From mboxrd@z Thu Jan  1 00:00:00 1970
From: Patrick Mansfield <patmans@us.ibm.com>
Subject: Re: [PATCH] scsi-misc-2.5 user per-device spare command
Date: Fri, 25 Apr 2003 09:37:18 -0700
Sender: linux-scsi-owner@vger.kernel.org
Message-ID: <20030425093718.A8776@beaverton.ibm.com>
References: <20030424100229.A32098@beaverton.ibm.com> <20030424100317.A32134@beaverton.ibm.com> <20030425111227.B28577@infradead.org>
Mime-Version: 1.0
Content-Type: text/plain; charset=us-ascii
Return-path: <linux-scsi-owner@vger.kernel.org>
Received: from 216-99-218-173.dsl.aracnet.com ([216.99.218.173]:5617 "EHLO
	dyn9-47-17-132.beaverton.ibm.com") by vger.kernel.org with ESMTP
	id S263459AbTDYQ3Q (ORCPT <rfc822;linux-scsi@vger.kernel.org>);
	Fri, 25 Apr 2003 12:29:16 -0400
Content-Disposition: inline
In-Reply-To: <20030425111227.B28577@infradead.org>; from hch@infradead.org on Fri, Apr 25, 2003 at 11:12:27AM +0100
List-Id: linux-scsi@vger.kernel.org
To: Christoph Hellwig <hch@infradead.org>
Cc: James Bottomley <James.Bottomley@steeleye.com>, linux-scsi@vger.kernel.org

Christoph -

On Fri, Apr 25, 2003 at 11:12:27AM +0100, Christoph Hellwig wrote:
> On Thu, Apr 24, 2003 at 10:03:17AM -0700, Patrick Mansfield wrote:
> > Patch against scsi-misc-2.5
> > 
> > Use a per-device spare command rather than a per-host spare.
> 
> Why?  This means we'll have a much bigger number of spare commands
> around.

So we are guaranteed to be able to have at least one IO in flight for all
devices. With a per-host spare, some device(s) might have to wait
(generally polling based on an interval dependent on whatever blk_plug_device
gives us) for a command to become available, and it is not clear what the
IO behaviour - especially for swap - will be in such cases.

It simplifies the code, and allows removal of a lock from the IO
completion path.

[I'm not sure what happens for swap striping or md.
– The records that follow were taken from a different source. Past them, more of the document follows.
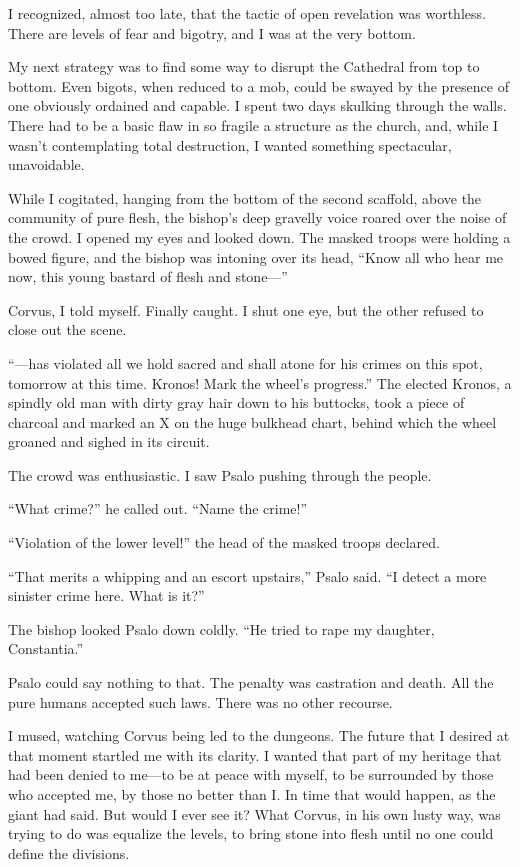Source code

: I recognized, almost too late, that the tactic of open revelation was worthless. There are levels of fear and bigotry, and I was at the very bottom.

My next strategy was to find some way to disrupt the Cathedral from top to bottom. Even bigots, when reduced to a mob, could be swayed by the presence of one obviously ordained and capable. I spent two days skulking through the walls. There had to be a basic flaw in so fragile a structure as the church, and, while I wasn’t contemplating total destruction, I wanted something spectacular, unavoidable.

While I cogitated, hanging from the bottom of the second scaffold, above the community of pure flesh, the bishop’s deep gravelly voice roared over the noise of the crowd. I opened my eyes and looked down. The masked troops were holding a bowed figure, and the bishop was intoning over its head, “Know all who hear me now, this young bastard of flesh and stone—”

Corvus, I told myself. Finally caught. I shut one eye, but the other refused to close out the scene.

“—has violated all we hold sacred and shall atone for his crimes on this spot, tomorrow at this time. Kronos! Mark the wheel’s progress.” The elected Kronos, a spindly old man with dirty gray hair down to his buttocks, took a piece of charcoal and marked an X on the huge bulkhead chart, behind which the wheel groaned and sighed in its circuit.

The crowd was enthusiastic. I saw Psalo pushing through the people.

“What crime?” he called out. “Name the crime!”

“Violation of the lower level!” the head of the masked troops declared.

“That merits a whipping and an escort upstairs,” Psalo said. “I detect a more sinister crime here. What is it?”

The bishop looked Psalo down coldly. “He tried to rape my daughter, Constantia.”

Psalo could say nothing to that. The penalty was castration and death. All the pure humans accepted such laws. There was no other recourse.

I mused, watching Corvus being led to the dungeons. The future that I desired at that moment startled me with its clarity. I wanted that part of my heritage that had been denied to me—to be at peace with myself, to be surrounded by those who accepted me, by those no better than I. In time that would happen, as the giant had said. But would I ever see it? What Corvus, in his own lusty way, was trying to do was equalize the levels, to bring stone into flesh until no one could define the divisions.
Is swap stripe size
always a multiple of the page size?  So one IO completion to a swap device
(striped or not) is guaranteed to free up at least one page? What about
users putting swap on top of md, RAID-0 or RAID-5? Is this not allowed,
or considered a dumb configuration?]

For systems with one disk we are better off (than with a per host spare) -
we have one spare, we always use it, and we don't allocate or use the per
host free_list_lock.

For larger numbers of disks, if we normally have IO in flight to all
devices, there is not much difference. Generally, we have one extra
command per device that does not have IO in flight.
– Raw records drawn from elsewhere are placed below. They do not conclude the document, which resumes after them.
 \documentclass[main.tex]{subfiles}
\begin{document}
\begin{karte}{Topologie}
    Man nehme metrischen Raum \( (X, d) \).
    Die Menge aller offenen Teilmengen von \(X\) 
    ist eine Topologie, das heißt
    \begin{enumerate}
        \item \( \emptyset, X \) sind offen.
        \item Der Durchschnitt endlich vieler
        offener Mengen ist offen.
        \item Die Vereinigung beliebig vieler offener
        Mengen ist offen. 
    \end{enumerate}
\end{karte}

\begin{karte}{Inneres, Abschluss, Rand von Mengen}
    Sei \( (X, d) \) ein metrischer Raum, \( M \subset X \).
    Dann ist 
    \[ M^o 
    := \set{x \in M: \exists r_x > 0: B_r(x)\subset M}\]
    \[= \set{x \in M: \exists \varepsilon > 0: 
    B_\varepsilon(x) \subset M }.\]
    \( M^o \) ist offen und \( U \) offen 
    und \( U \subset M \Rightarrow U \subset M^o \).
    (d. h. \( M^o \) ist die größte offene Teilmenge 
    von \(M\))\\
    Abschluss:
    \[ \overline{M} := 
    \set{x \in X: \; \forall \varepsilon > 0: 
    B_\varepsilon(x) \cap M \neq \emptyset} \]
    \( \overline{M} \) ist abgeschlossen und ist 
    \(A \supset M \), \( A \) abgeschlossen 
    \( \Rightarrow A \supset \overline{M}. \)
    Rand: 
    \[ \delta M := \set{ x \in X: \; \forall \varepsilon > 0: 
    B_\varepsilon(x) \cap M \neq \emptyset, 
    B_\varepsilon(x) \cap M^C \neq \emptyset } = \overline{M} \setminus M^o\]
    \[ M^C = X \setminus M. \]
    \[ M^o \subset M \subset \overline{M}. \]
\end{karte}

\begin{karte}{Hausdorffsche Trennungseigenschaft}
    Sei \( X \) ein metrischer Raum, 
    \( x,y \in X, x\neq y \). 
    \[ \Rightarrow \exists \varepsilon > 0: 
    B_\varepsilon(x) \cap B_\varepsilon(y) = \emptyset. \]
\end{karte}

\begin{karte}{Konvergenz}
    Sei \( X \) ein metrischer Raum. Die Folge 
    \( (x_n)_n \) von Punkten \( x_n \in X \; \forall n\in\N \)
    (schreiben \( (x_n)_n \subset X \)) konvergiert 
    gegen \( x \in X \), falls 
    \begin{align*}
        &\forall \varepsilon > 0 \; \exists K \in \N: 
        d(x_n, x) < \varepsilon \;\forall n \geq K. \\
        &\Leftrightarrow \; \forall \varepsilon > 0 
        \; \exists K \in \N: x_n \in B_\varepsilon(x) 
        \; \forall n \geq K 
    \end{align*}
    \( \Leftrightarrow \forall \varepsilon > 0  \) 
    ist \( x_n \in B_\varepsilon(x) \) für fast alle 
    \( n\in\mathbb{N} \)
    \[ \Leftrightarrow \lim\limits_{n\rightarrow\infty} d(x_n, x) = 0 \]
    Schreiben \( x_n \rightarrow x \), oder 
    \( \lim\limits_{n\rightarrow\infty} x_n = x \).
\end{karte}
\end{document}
Ideally we should have some sysfs attribute to specify whether a spare (or
spares) is needed or not, default to no spare, and then have some user
land method to normally add a spare for any scsi swap devices (maybe
swapon?).

But, a sysfs attribute (one inode) would use almost as much memory as the
spare command itself (340 bytes, but should be smaller), and adds a bit of
code to the put case. (we could save almost as much memory as we are
allocating for the spare just by removing for example the scsi "rev" sysfs
attribute, or even more by exposing all of the inquiry as a binary file).
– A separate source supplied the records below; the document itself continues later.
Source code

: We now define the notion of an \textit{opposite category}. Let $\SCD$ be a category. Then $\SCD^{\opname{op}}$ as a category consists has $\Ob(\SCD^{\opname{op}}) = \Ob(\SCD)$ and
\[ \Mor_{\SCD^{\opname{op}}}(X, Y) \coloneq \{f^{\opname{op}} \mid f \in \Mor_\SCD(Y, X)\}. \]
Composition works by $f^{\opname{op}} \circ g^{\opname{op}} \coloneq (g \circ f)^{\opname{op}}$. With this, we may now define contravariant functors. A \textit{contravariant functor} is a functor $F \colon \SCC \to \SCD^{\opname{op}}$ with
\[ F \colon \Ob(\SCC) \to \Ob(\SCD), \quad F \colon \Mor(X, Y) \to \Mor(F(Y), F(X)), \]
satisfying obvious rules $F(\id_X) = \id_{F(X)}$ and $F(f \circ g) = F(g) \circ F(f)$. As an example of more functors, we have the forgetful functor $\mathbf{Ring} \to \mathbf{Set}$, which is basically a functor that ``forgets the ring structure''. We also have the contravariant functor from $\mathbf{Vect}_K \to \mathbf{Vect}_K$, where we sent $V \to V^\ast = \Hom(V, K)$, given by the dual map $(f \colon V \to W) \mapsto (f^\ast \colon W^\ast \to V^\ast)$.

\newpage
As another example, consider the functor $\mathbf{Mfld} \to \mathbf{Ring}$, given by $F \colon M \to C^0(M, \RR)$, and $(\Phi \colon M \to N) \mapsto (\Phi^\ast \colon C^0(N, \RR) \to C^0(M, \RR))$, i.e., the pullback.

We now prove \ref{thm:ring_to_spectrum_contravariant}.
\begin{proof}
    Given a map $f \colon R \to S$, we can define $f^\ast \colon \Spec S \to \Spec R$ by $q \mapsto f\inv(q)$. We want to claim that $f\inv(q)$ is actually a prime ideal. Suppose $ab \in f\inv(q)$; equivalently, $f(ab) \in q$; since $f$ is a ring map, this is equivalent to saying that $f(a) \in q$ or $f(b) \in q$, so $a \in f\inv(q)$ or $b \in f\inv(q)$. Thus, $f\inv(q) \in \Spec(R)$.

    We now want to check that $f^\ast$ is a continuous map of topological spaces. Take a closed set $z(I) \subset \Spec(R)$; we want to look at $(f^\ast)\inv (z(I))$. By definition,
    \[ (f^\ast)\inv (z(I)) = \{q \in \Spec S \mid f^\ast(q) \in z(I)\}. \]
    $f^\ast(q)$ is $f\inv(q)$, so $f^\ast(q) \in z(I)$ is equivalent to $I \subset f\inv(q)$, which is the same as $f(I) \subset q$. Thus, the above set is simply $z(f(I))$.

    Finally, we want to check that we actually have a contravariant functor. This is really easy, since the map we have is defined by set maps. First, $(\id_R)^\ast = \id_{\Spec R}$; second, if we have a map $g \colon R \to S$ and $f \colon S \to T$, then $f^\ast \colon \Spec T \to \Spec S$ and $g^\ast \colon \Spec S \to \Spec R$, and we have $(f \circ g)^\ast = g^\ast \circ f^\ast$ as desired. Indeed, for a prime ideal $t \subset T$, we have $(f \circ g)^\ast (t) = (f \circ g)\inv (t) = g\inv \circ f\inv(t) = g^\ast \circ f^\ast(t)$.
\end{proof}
If the sysfs attributes were lighter, something lighter is available, or
general sentiment is to just go ahead and use a sysfs attribute, I can
change the code to use it. (I don't think having more than one spare per
device is useful.)

> > +	/*
> > +	 * Use any spare command first.
> > +	 */
> > +	cmd = sdev->spare_cmd;
> > +	if (cmd != NULL)
> > +		sdev->spare_cmd = NULL;
> > +	else 
> > +		cmd = kmem_cache_alloc(sdev->host->cmd_pool->slab,
> > +				gfp_mask | sdev->host->cmd_pool->gfp_mask);
> 
> This logical is flawed.  We don't need a spare command if we always use
> it first.  In addition the sdev->spare_cmd access is racy.

I had originally coded it to only use the spare on failure of the cache,
but then we would normally never use the spare (similiar to our per-host
spare today).

The sdev->sdev_lock (i.e. queue_lock) protects access to sdev->spare_cmd.

-- Patrick Mansfield